きみは溶けて、ここにいて【完】
「……影君と、初めて会った日も、雨が降っていたんだよね」
「うん。土砂降りの、日だった」
「まさか、その人が、影君だなんて、思わなかった」
「……思われなくて、僕は本当によかったと思ってるんだ」
「そっか。……あのね、影君に、聞いてほしいことが、ある」
一歩前に足を出す。
向き合うようにして立ったら、影君がゆっくりと頷いた。
初めて、言葉にしようとしていること。
鎖で雁字搦めにして閉じ込めて、もうどうにもならないのに、手放せない過去。
目を閉じる。向日葵の残像が、目蓋の裏に浮かんだ。それから、また目を開いたら、月のような翳りをもつ、だけどどこまでも優しい顔をした影君がいた。

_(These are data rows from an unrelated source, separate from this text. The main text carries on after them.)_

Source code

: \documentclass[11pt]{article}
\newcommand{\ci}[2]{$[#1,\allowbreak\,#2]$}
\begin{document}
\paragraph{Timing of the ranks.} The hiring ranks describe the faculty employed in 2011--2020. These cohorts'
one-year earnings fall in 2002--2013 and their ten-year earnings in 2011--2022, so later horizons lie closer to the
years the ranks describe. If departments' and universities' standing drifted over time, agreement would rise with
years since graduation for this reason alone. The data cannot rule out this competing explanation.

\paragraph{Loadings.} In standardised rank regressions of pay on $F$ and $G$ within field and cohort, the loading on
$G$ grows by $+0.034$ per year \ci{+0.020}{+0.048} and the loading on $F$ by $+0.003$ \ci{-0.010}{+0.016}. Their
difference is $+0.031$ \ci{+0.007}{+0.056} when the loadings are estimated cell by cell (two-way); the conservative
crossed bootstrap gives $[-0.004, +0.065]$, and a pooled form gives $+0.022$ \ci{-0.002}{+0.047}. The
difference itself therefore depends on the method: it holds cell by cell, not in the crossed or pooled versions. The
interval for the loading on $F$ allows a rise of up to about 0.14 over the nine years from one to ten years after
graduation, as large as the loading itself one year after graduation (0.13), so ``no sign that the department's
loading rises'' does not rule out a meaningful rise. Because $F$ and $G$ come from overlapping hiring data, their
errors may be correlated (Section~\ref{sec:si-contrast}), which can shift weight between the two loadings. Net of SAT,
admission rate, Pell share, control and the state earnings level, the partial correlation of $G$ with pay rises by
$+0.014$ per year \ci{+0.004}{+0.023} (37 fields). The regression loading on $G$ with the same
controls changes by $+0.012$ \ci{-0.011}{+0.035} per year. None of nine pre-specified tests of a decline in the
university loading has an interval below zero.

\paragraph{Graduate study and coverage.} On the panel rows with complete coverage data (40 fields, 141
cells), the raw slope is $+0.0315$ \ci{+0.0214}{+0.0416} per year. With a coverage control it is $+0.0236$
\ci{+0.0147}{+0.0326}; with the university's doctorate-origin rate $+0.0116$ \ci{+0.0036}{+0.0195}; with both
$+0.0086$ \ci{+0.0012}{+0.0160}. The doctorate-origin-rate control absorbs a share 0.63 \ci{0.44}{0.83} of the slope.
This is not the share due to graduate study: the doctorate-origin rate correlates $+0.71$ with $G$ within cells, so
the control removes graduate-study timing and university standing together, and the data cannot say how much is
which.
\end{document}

「……私ね、人を、すごく傷つけたことがある。とても、大切で、大好きだった人を、それだから、傷つけてしまったことが、あるんだ。詳しくは、ごめんね、言えないんだけど、とにかく、すごく、傷つけた」
私には、幼い頃からずっと仲の良かった幼馴染がいた。朔、という名前の、私の家に向かいに住んでいる中世的な顔立ちをした男の子だった。